[Opening DATA FOR THE TASK section]

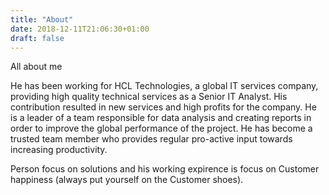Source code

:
 ```yaml
---
title: "About"
date: 2018-12-11T21:06:30+01:00
draft: false
---
```

All about me

He has been working for HCL Technologies, a global IT services company, providing high quality technical services
as a Senior IT Analyst. His contribution resulted in new services and high profits for the company. He is a leader
of a team responsible for data analysis and creating reports in order to improve the global performance of the
project. He has become a trusted team member who provides regular pro-active input towards increasing productivity.

Person focus on solutions and his working expirence is focus on Customer happiness (always put yourself on the Customer shoes).
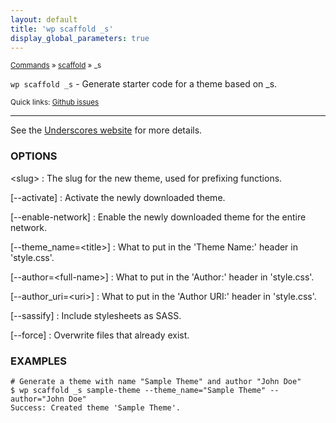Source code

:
 ```yaml
---
layout: default
title: 'wp scaffold _s'
display_global_parameters: true
---
```


<small>[Commands](/commands/) &raquo; [scaffold](/commands/scaffold/) &raquo; _s</small>

`wp scaffold _s` - Generate starter code for a theme based on _s.

<small>Quick links: <a href="https://github.com/wp-cli/wp-cli/issues?q=is%3Aopen+label%3Acommand%3Ascaffold-_s+sort%3Aupdated-desc">Github issues</a></small>

<hr />

See the [Underscores website](http://underscores.me/) for more details.

### OPTIONS

&lt;slug&gt;
: The slug for the new theme, used for prefixing functions.

[\--activate]
: Activate the newly downloaded theme.

[\--enable-network]
: Enable the newly downloaded theme for the entire network.

[\--theme_name=&lt;title&gt;]
: What to put in the 'Theme Name:' header in 'style.css'.

[\--author=&lt;full-name&gt;]
: What to put in the 'Author:' header in 'style.css'.

[\--author_uri=&lt;uri&gt;]
: What to put in the 'Author URI:' header in 'style.css'.

[\--sassify]
: Include stylesheets as SASS.

[\--force]
: Overwrite files that already exist.

### EXAMPLES

    # Generate a theme with name "Sample Theme" and author "John Doe"
    $ wp scaffold _s sample-theme --theme_name="Sample Theme" --author="John Doe"
    Success: Created theme 'Sample Theme'.



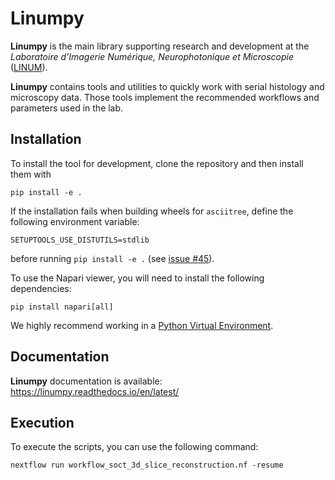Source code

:# Linumpy

**Linumpy** is the main library supporting research and development at the *Laboratoire d'Imagerie Numérique, Neurophotonique et Microscopie* ([LINUM]).

**Linumpy** contains tools and utilities to quickly work with serial histology and microscopy data. Those tools implement the recommended workflows and parameters used in the lab. 

## Installation
To install the tool for development, clone the repository and then install them with

```
pip install -e .
```

If the installation fails when building wheels for `asciitree`, define the following environment variable:
```
SETUPTOOLS_USE_DISTUTILS=stdlib
```
before running `pip install -e .` (see [issue #45](https://github.com/linum-uqam/linumpy/issues/45)).

To use the Napari viewer, you will need to install the following dependencies:

```
pip install napari[all]
``` 

We highly recommend working in a [Python Virtual Environment].

[LINUM]:https://linum.info.uqam.ca
[Python Virtual Environment]:https://virtualenv.pypa.io/en/latest/

## Documentation
**Linumpy** documentation is available: https://linumpy.readthedocs.io/en/latest/

## Execution

To execute the scripts, you can use the following command:

```
nextflow run workflow_soct_3d_slice_reconstruction.nf -resume
```
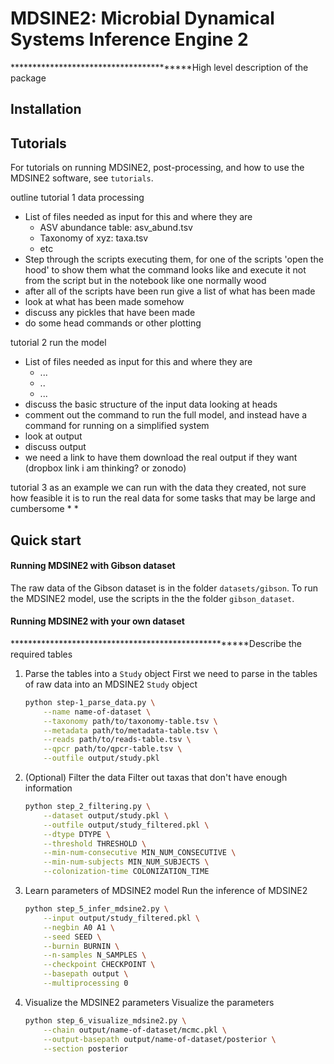 # MDSINE2: Microbial Dynamical Systems Inference Engine 2

****************************************High level description of the package

## Installation

## Tutorials
For tutorials on running MDSINE2, post-processing, and how to use the MDSINE2 software, see `tutorials`.

outline
tutorial 1 data processing
  * List of files needed as input for this and where they are
    * ASV abundance table: asv_abund.tsv
    * Taxonomy of xyz: taxa.tsv
    * etc
  * Step through the scripts executing them, for one of the scripts 'open the hood' to show them what the command looks like and execute it not from the script but in the notebook like one normally wood
  * after all of the scripts have been run give a list of what has been made
  * look at what has been made somehow
  * discuss any pickles that have been made
  * do some head commands or other plotting
  
tutorial 2 run the model
  * List of files needed as input for this and where they are
    * ...
    * ..
    * ...
  * discuss the basic structure of the input data looking at heads
  * comment out the command to run the full model, and instead have a command for running on a simplified system
  * look at output
  * discuss output
  * we need a link to have them download the real output if they want (dropbox link i am thinking? or zonodo)
  
tutorial 3 as an example we can run with the data they created, not sure how feasible it is to run the real data for some tasks that may be large and cumbersome 
  *
  *

## Quick start
#### Running MDSINE2 with Gibson dataset
The raw data of the Gibson dataset is in the folder `datasets/gibson`. To run the MDSINE2 model, use the scripts in the the folder `gibson_dataset`. 

#### Running MDSINE2 with your own dataset
*****************************************************Describe the required tables

1) Parse the tables into a `Study` object
   First we need to parse in the tables of raw data into an MDSINE2 `Study` object
    ```bash
    python step-1_parse_data.py \
        --name name-of-dataset \
        --taxonomy path/to/taxonomy-table.tsv \
        --metadata path/to/metadata-table.tsv \
        --reads path/to/reads-table.tsv \
        --qpcr path/to/qpcr-table.tsv \
        --outfile output/study.pkl
    ```
2) (Optional) Filter the data
    Filter out taxas that don't have enough information
    ```bash
    python step_2_filtering.py \
        --dataset output/study.pkl \
        --outfile output/study_filtered.pkl \
        --dtype DTYPE \
        --threshold THRESHOLD \
        --min-num-consecutive MIN_NUM_CONSECUTIVE \
        --min-num-subjects MIN_NUM_SUBJECTS \
        --colonization-time COLONIZATION_TIME
    ```

3) Learn parameters of MDSINE2 model
   Run the inference of MDSINE2
   ```bash
   python step_5_infer_mdsine2.py \
       --input output/study_filtered.pkl \
       --negbin A0 A1 \
       --seed SEED \
       --burnin BURNIN \
       --n-samples N_SAMPLES \
       --checkpoint CHECKPOINT \
       --basepath output \
       --multiprocessing 0
   ```

4) Visualize the MDSINE2 parameters
   Visualize the parameters
   ```bash
   python step_6_visualize_mdsine2.py \
       --chain output/name-of-dataset/mcmc.pkl \
       --output-basepath output/name-of-dataset/posterior \
       --section posterior
    ```




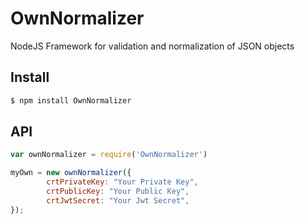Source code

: # OwnNormalizer
NodeJS Framework for validation and normalization of JSON objects

## Install

```sh
$ npm install OwnNormalizer
```

## API

```js
var ownNormalizer = require('OwnNormalizer')

myOwn = new ownNormalizer({
        crtPrivateKey: "Your Private Key",
        crtPublicKey: "Your Public Key",
        crtJwtSecret: "Your Jwt Secret",
});


```
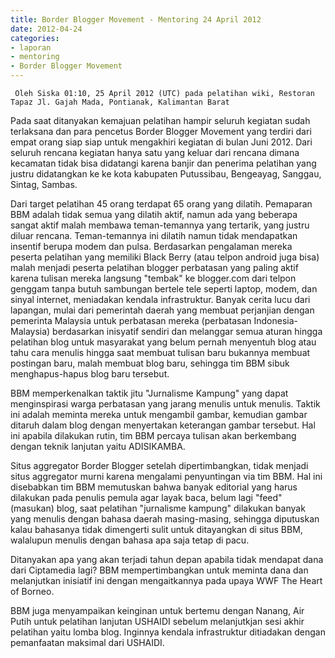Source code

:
 ```yaml
---
title: Border Blogger Movement - Mentoring 24 April 2012
date: 2012-04-24
categories:
- laporan
- mentoring
- Border Blogger Movement
---
```


     Oleh Siska 01:10, 25 April 2012 (UTC) pada pelatihan wiki, Restoran Tapaz Jl. Gajah Mada, Pontianak, Kalimantan Barat

Pada saat ditanyakan kemajuan pelatihan hampir seluruh kegiatan sudah terlaksana dan para pencetus Border Blogger Movement yang terdiri dari empat orang siap siap untuk mengakhiri kegiatan di bulan Juni 2012. Dari seluruh rencana kegiatan hanya satu yang keluar dari rencana dimana kecamatan tidak bisa didatangi karena banjir dan penerima pelatihan yang justru didatangkan ke ke kota kabupaten Putussibau, Bengeayag, Sanggau, Sintag, Sambas.

Dari target pelatihan 45 orang terdapat 65 orang yang dilatih. Pemaparan BBM adalah tidak semua yang dilatih aktif, namun ada yang beberapa sangat aktif malah membawa teman-temannya yang tertarik, yang justru diluar rencana. Teman-temannya ini dilatih namun tidak mendapatkan insentif berupa modem dan pulsa. Berdasarkan pengalaman mereka peserta pelatihan yang memiliki Black Berry (atau telpon android juga bisa) malah menjadi peserta pelatihan blogger perbatasan yang paling aktif karena tulisan mereka langsung "tembak" ke blogger.com dari telpon genggam tanpa butuh sambungan bertele tele seperti laptop, modem, dan sinyal internet, meniadakan kendala infrastruktur. Banyak cerita lucu dari lapangan, mulai dari pemerintah daerah yang membuat perjanjian dengan pemerinta Malaysia untuk perbatasan mereka (perbatasan Indonesia-Malaysia) berdasarkan inisyatif sendiri dan melanggar semua aturan hingga pelatihan blog untuk masyarakat yang belum pernah menyentuh blog atau tahu cara menulis hingga saat membuat tulisan baru bukannya membuat postingan baru, malah membuat blog baru, sehingga tim BBM sibuk menghapus-hapus blog baru tersebut.

BBM memperkenalkan taktik jitu "Jurnalisme Kampung" yang dapat menginspirasi warga perbatasan yang jarang menulis untuk menulis. Taktik ini adalah meminta mereka untuk mengambil gambar, kemudian gambar ditaruh dalam blog dengan menyertakan keterangan gambar tersebut. Hal ini apabila dilakukan rutin, tim BBM percaya tulisan akan berkembang dengan teknik lanjutan yaitu ADISIKAMBA.

Situs aggregator Border Blogger setelah dipertimbangkan, tidak menjadi situs aggregator murni karena mengalami penyuntingan via tim BBM. Hal ini disebabkan tim BBM memutuskan bahwa banyak editorial yang harus dilakukan pada penulis pemula agar layak baca, belum lagi "feed" (masukan) blog, saat pelatihan "jurnalisme kampung" dilakukan banyak yang menulis dengan bahasa daerah masing-masing, sehingga diputuskan kalau bahasanya tidak dimengerti sulit untuk ditayangkan di situs BBM, walalupun menulis dengan bahasa apa saja tetap di pacu.

Ditanyakan apa yang akan terjadi tahun depan apabila tidak mendapat dana dari Ciptamedia lagi? BBM mempertimbangkan untuk meminta dana dan melanjutkan inisiatif ini dengan mengaitkannya pada upaya WWF The Heart of Borneo.

BBM juga menyampaikan keinginan untuk bertemu dengan Nanang, Air Putih untuk pelatihan lanjutan USHAIDI sebelum melanjutkjan sesi akhir pelatihan yaitu lomba blog. Inginnya kendala infrastruktur ditiadakan dengan pemanfaatan maksimal dari USHAIDI.



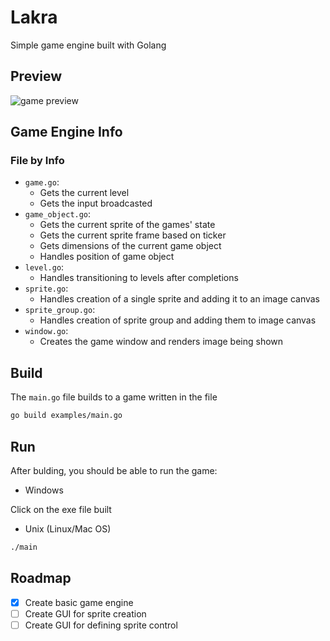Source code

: # Lakra
Simple game engine built with Golang

## Preview

![game preview]('preview.png')

## Game Engine Info

### File by Info

* `game.go`:
	* Gets the current level
	* Gets the input broadcasted
* `game_object.go`:
	* Gets the current sprite of the games' state
	* Gets the current sprite frame based on ticker
	* Gets dimensions of the current game object
	* Handles position of game object
* `level.go`:
	* Handles transitioning to levels after completions
* `sprite.go`:
	* Handles creation of a single sprite and adding it to an image canvas
* `sprite_group.go`:
	* Handles creation of sprite group and adding them to image canvas
* `window.go`:
	* Creates the game window and renders image being shown

## Build

The `main.go` file builds to a game written in the file

```bash
go build examples/main.go
```

## Run

After bulding, you should be able to run the game:
* Windows

Click on the exe file built

* Unix (Linux/Mac OS)

```bash
./main
```

## Roadmap

* [x] Create basic game engine
* [ ] Create GUI for sprite creation
* [ ] Create GUI for defining sprite control
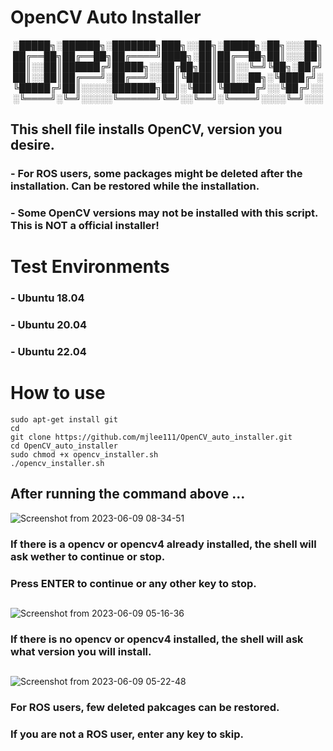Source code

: # OpenCV Auto Installer
<div align="center">
░█████╗░██████╗░███████╗███╗░░██╗░█████╗░██╗░░░██╗
██╔══██╗██╔══██╗██╔════╝████╗░██║██╔══██╗██║░░░██║
██║░░██║██████╔╝█████╗░░██╔██╗██║██║░░╚═╝╚██╗░██╔╝
██║░░██║██╔═══╝░██╔══╝░░██║╚████║██║░░██╗░╚████╔╝░
╚█████╔╝██║░░░░░███████╗██║░╚███║╚█████╔╝░░╚██╔╝░░
░╚════╝░╚═╝░░░░░╚══════╝╚═╝░░╚══╝░╚════╝░░░░╚═╝░░░
</div>

## This shell file installs OpenCV, version you desire.
### - For ROS users, some packages might be deleted after the installation. Can be restored while the installation.
### - Some OpenCV versions may not be installed with this script. This is NOT a official installer!

# Test Environments
### - Ubuntu 18.04
### - Ubuntu 20.04
### - Ubuntu 22.04 
###
# How to use
```shell
sudo apt-get install git 
cd
git clone https://github.com/mjlee111/OpenCV_auto_installer.git
cd OpenCV_auto_installer
sudo chmod +x opencv_installer.sh
./opencv_installer.sh
```
## After running the command above ...
![Screenshot from 2023-06-09 08-34-51](https://github.com/mjlee111/OpenCV_auto_installer/assets/66550892/c08b064f-b92e-4cb8-9400-eb738b9591a9)
### If there is a opencv or opencv4 already installed, the shell will ask wether to continue or stop. 
### Press ENTER to continue or any other key to stop.
##
###
###
![Screenshot from 2023-06-09 05-16-36](https://github.com/mjlee111/OpenCV_auto_installer/assets/66550892/1c1be558-2509-4005-bd9a-470a08d89088)
### If there is no opencv or opencv4 installed, the shell will ask what version you will install. 
##
###
###
![Screenshot from 2023-06-09 05-22-48](https://github.com/mjlee111/OpenCV_auto_installer/assets/66550892/23b1d725-429c-4d04-9262-9c930638b0cf)
### For ROS users, few deleted pakcages can be restored.
### If you are not a ROS user, enter any key to skip.



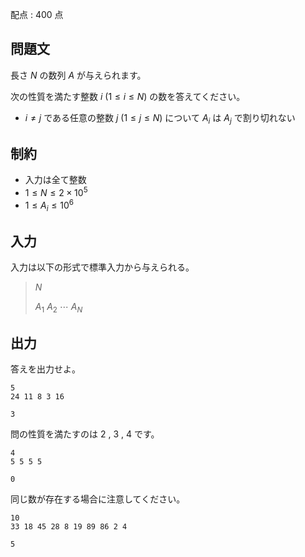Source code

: 配点 : $400$ 点

## 問題文

長さ $N$ の数列 $A$ が与えられます。

次の性質を満たす整数 $i$ $\left(1 \leq i \leq N \right)$ の数を答えてください。

- $i \neq j$ である任意の整数 $j$ $\left(1 \leq j \leq N\right)$ について $A_i$ は $A_j$ で割り切れない

## 制約

- 入力は全て整数
- $1 \leq N \leq 2 \times 10^5$
- $1 \leq A_i \leq 10^6$

## 入力

入力は以下の形式で標準入力から与えられる。

> $N$
> 
> $A_1$ $A_2$ $\cdots$ $A_N$

## 出力

答えを出力せよ。

```input1
5
24 11 8 3 16
```

```output1
3
```

問の性質を満たすのは $2$ , $3$ , $4$ です。

```input2
4
5 5 5 5
```

```output2
0
```

同じ数が存在する場合に注意してください。

```input3
10
33 18 45 28 8 19 89 86 2 4
```

```output3
5
```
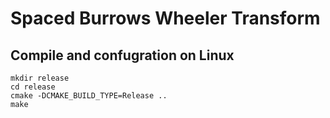 # Spaced Burrows Wheeler Transform

## Compile and confugration on Linux
```
mkdir release
cd release
cmake -DCMAKE_BUILD_TYPE=Release ..
make
```

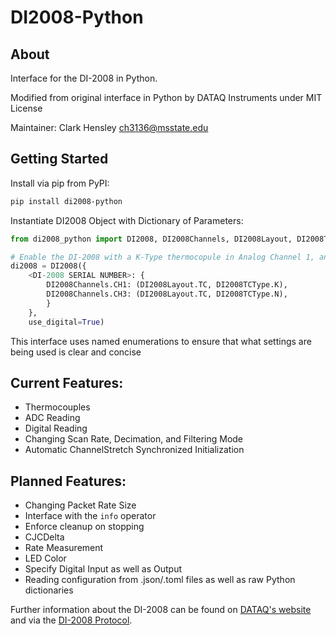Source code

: # DI2008-Python

## About
Interface for the DI-2008 in Python.

Modified from original interface in Python by DATAQ Instruments under MIT License

Maintainer: Clark Hensley ch3136@msstate.edu

## Getting Started
Install via pip from PyPI:
```sh
pip install di2008-python
```

Instantiate DI2008 Object with Dictionary of Parameters:
```py
from di2008_python import DI2008, DI2008Channels, DI2008Layout, DI2008TCType

# Enable the DI-2008 with a K-Type thermocopule in Analog Channel 1, an N-Type Thermocouple in Analog Channel 3, and the Digital Channel active
di2008 = DI2008({
    <DI-2008 SERIAL NUMBER>: {
        DI2008Channels.CH1: (DI2008Layout.TC, DI2008TCType.K),
        DI2008Channels.CH3: (DI2008Layout.TC, DI2008TCType.N),
        }
    },
    use_digital=True)
```

This interface uses named enumerations to ensure that what settings are being used is clear and concise

## Current Features:
* Thermocouples
* ADC Reading
* Digital Reading
* Changing Scan Rate, Decimation, and Filtering Mode
* Automatic ChannelStretch Synchronized Initialization

## Planned Features:
* Changing Packet Rate Size
* Interface with the `info` operator
* Enforce cleanup on stopping
* CJCDelta
* Rate Measurement
* LED Color
* Specify Digital Input as well as Output
* Reading configuration from .json/.toml files as well as raw Python dictionaries

Further information about the DI-2008 can be found on [DATAQ's website](https://www.dataq.com/products/di-2008) and via the [DI-2008 Protocol](https://www.dataq.com/resources/pdfs/misc/di-2008%20protocol.pdf).
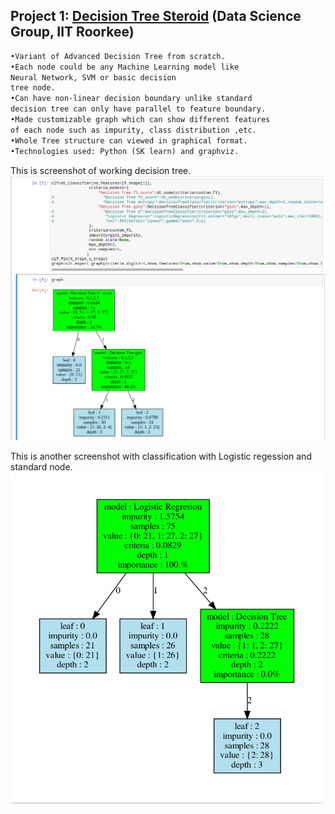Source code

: ## Project 1: [Decision Tree Steroid](https://github.com/ankitaharwal/Decision_Tree-Steroid) (Data Science Group, IIT Roorkee)

```markdown
•Variant of Advanced Decision Tree from scratch.
•Each node could be any Machine Learning model like 
Neural Network, SVM or basic decision
tree node.
•Can have non-linear decision boundary unlike standard 
decision tree can only have parallel to feature boundary.
•Made customizable graph which can show different features 
of each node such as impurity, class distribution ,etc.
•Whole Tree structure can viewed in graphical format.
•Technologies used: Python (SK learn) and graphviz.
```
This is screenshot of working decision tree.<br>
<img src="/images/decision_tree.png">

This is another screenshot with classification with Logistic regession and standard node.
<img src="/images/working2.png" width="500" height="530" style="float:middle">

[Closing DATA FOR THE TASK section]

* _ASSIGNMENT_: Begin at the first line of the entries above and return each line exactly, stopping after the line that contains "project. He has". Pictures do not belong in the copy.

* _RESPONSE_:
Source code

:
 ```yaml
---
title: "About"
date: 2018-12-11T21:06:30+01:00
draft: false
---
```

All about me

He has been working for HCL Technologies, a global IT services company, providing high quality technical services
as a Senior IT Analyst. His contribution resulted in new services and high profits for the company. He is a leader
of a team responsible for data analysis and creating reports in order to improve the global performance of the
project. He has become a trusted team member who provides regular pro-active input towards increasing productivity.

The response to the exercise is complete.